§ **Directions**
The lines needed are those below that contain the word "paragraph"; copy each one.

### Data for processing

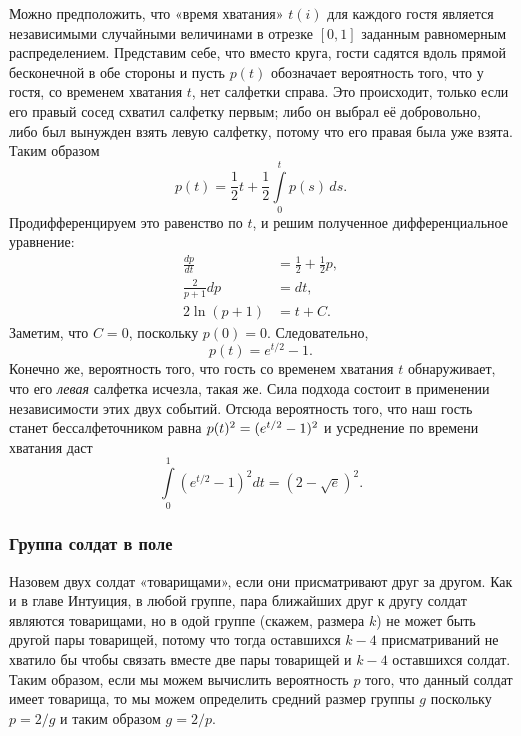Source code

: Можно предположить, что «время хватания» $t(i)$ для каждого гостя является независимыми случайными величинами в отрезке $[0,1]$ заданным равномерным распределением.
Представим себе, что вместо круга, гости садятся вдоль прямой бесконечной в обе стороны и пусть $p(t)$ обозначает вероятность того, что у гостя, со временем хватания $t$, нет салфетки справа.
Это происходит, только если его правый сосед схватил салфетку первым;
либо он выбрал её добровольно,
либо был вынужден взять левую салфетку, потому что его правая была уже взята.
Таким образом
\[p(t)=\frac12t+\frac12\int\limits_0^tp(s)\,ds.\]
Продифференцируем это равенство по $t$, и решим полученное дифференциальное уравнение:
\begin{align*}
\frac{dp}{dt}&=\frac12+\frac12p,
\\
\frac2{p+1}dp&=dt,
\\
2\ln(p+1)&=t+C.
\end{align*}
Заметим, что $C=0$, поскольку $p(0)=0$.
Следовательно,
\[p(t) = e^{t/2} - 1.\]
Конечно же, вероятность того, что гость со временем хватания $t$ обнаруживает, что его \emph{левая} салфетка исчезла, такая же.
Сила подхода состоит в применении независимости этих двух событий.
Отсюда вероятность того, что наш гость станет бессалфеточником равна $p(t)^2 \z= (e^{t/2} -1)^2$ и усреднение по времени хватания даст
\[\int\limits_0^1(e^{t/2}-1)^2dt=(2-\sqrt{e})^2.\]
\heart

\subsubsection*{Группа солдат в поле}

Назовем двух солдат «товарищами», если они присматривают друг за другом.
Как и в главе Интуиция, в любой группе, пара ближайших друг к другу солдат являются товарищами, но в одой группе (скажем, размера $k$) не может быть другой пары товарищей, потому что тогда оставшихся $k-4$ присматриваний не хватило бы чтобы связать вместе две пары товарищей и $k-4$ оставшихся солдат.
Таким образом, если мы можем вычислить вероятность $p$ того, что данный солдат имеет товарища, то мы можем определить средний размер группы $g$ поскольку $p = 2/g$ и таким образом $g = 2/p$.

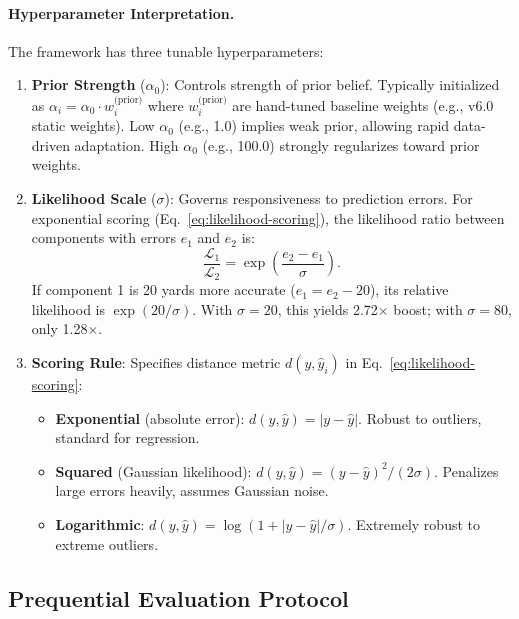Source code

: \paragraph{Hyperparameter Interpretation.}
The framework has three tunable hyperparameters:

\begin{enumerate}
\item \textbf{Prior Strength} ($\alpha_0$): Controls strength of prior belief. Typically initialized as $\alpha_i = \alpha_0 \cdot w_i^{\text{(prior)}}$ where $w_i^{\text{(prior)}}$ are hand-tuned baseline weights (e.g., v6.0 static weights). Low $\alpha_0$ (e.g., 1.0) implies weak prior, allowing rapid data-driven adaptation. High $\alpha_0$ (e.g., 100.0) strongly regularizes toward prior weights.

\item \textbf{Likelihood Scale} ($\sigma$): Governs responsiveness to prediction errors. For exponential scoring (Eq.~\ref{eq:likelihood-scoring}), the likelihood ratio between components with errors $e_1$ and $e_2$ is:
\begin{equation}
\frac{\mathcal{L}_1}{\mathcal{L}_2} = \exp\left(\frac{e_2 - e_1}{\sigma}\right).
\end{equation}
If component 1 is 20 yards more accurate ($e_1 = e_2 - 20$), its relative likelihood is $\exp(20/\sigma)$. With $\sigma=20$, this yields 2.72$\times$ boost; with $\sigma=80$, only 1.28$\times$.

\item \textbf{Scoring Rule}: Specifies distance metric $d(y, \hat{y}_i)$ in Eq.~\ref{eq:likelihood-scoring}:
\begin{itemize}
\item \textbf{Exponential} (absolute error): $d(y, \hat{y}) = |y - \hat{y}|$. Robust to outliers, standard for regression.
\item \textbf{Squared} (Gaussian likelihood): $d(y, \hat{y}) = (y - \hat{y})^2 / (2\sigma)$. Penalizes large errors heavily, assumes Gaussian noise.
\item \textbf{Logarithmic}: $d(y, \hat{y}) = \log(1 + |y - \hat{y}|/\sigma)$. Extremely robust to extreme outliers.
\end{itemize}
\end{enumerate}

\subsection{Prequential Evaluation Protocol}
\label{subsec:prequential-protocol}

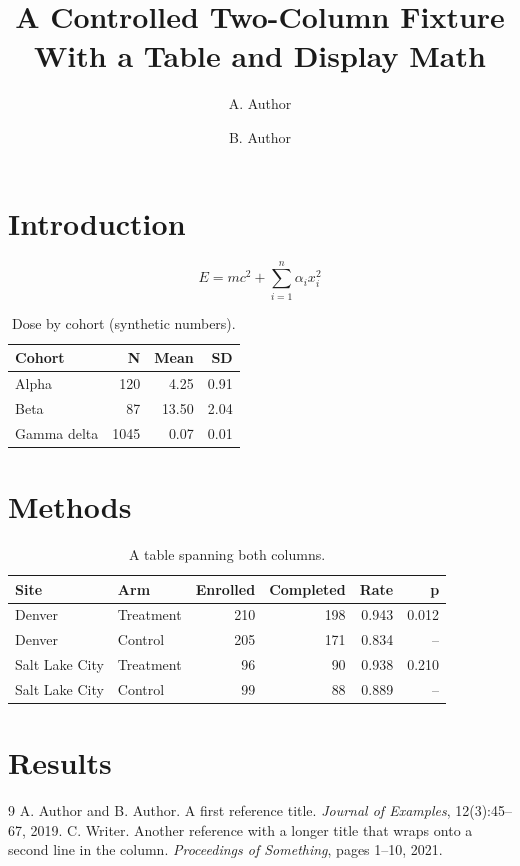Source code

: \documentclass[twocolumn,10pt]{article}
\title{A Controlled Two-Column Fixture With a Table and Display Math}
\author{A. Author \and B. Author}
\begin{document}
\maketitle
\begin{abstract}\lipsum[1]\end{abstract}
\section{Introduction}
\lipsum[2-3]
\begin{equation} E = mc^2 + \sum_{i=1}^{n} \alpha_i x_i^2 \end{equation}
\lipsum[4]
\begin{table}[t]\centering\caption{Dose by cohort (synthetic numbers).}
\begin{tabular}{lrrr}\toprule
Cohort & N & Mean & SD \\ \midrule
Alpha & 120 & 4.25 & 0.91 \\
Beta & 87 & 13.50 & 2.04 \\
Gamma delta & 1045 & 0.07 & 0.01 \\ \bottomrule
\end{tabular}\end{table}
\section{Methods}
\lipsum[5-8]
\begin{table}[t]\centering\caption{A table spanning both columns.}
\begin{tabular}{llrrrr}\toprule
Site & Arm & Enrolled & Completed & Rate & p \\ \midrule
Denver & Treatment & 210 & 198 & 0.943 & 0.012 \\
Denver & Control & 205 & 171 & 0.834 & -- \\
Salt Lake City & Treatment & 96 & 90 & 0.938 & 0.210 \\
Salt Lake City & Control & 99 & 88 & 0.889 & -- \\ \bottomrule
\end{tabular}\end{table}
\section{Results}
\lipsum[9-14]
\begin{thebibliography}{9}
 A. Author and B. Author. A first reference title. \emph{Journal of Examples}, 12(3):45--67, 2019.
 C. Writer. Another reference with a longer title that wraps onto a second line in the column. \emph{Proceedings of Something}, pages 1--10, 2021.
\end{thebibliography}
\end{document}
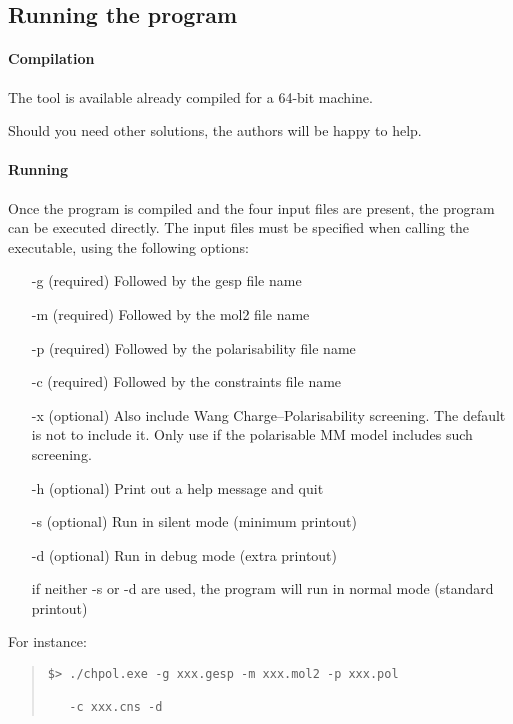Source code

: \documentclass[a4paper]{report}
\begin{document}
\subsection*{Running the program}

\paragraph*{Compilation}

The tool is available already compiled for a 64-bit machine.

Should you need other solutions, the authors will be happy to help.

\paragraph*{Running}

Once the program is compiled and the four input files are present, the program can
be executed directly. The input files must be specified when calling the executable,
using the following options:
\begin{itemize}
\item[-g] (required) Followed by the gesp file name
\item[-m] (required) Followed by the mol2 file name
\item[-p] (required) Followed by the polarisability file name
\item[-c] (required) Followed by the constraints file name
\item[-x] (optional) Also include Wang Charge--Polarisability screening. The default is not to include it. Only use if the polarisable MM model includes such screening.
\item[-h] (optional) Print out a help message and quit
\item[-s] (optional) Run in silent mode (minimum printout)
\item[-d] (optional) Run in debug mode (extra printout)
\item[] if neither -s or -d are used, the program will run in normal mode (standard
printout)
\end{itemize}

For instance:
\begin{framed}
\begin{quote}
\begin{verbatim}
$> ./chpol.exe -g xxx.gesp -m xxx.mol2 -p xxx.pol 

   -c xxx.cns -d
\end{verbatim}
\end{quote}
\end{framed}
\end{document}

######

§ **Answer to this problem**
: \paragraph{Hyperparameter Interpretation.}
\paragraph*{Compilation}
\paragraph*{Running}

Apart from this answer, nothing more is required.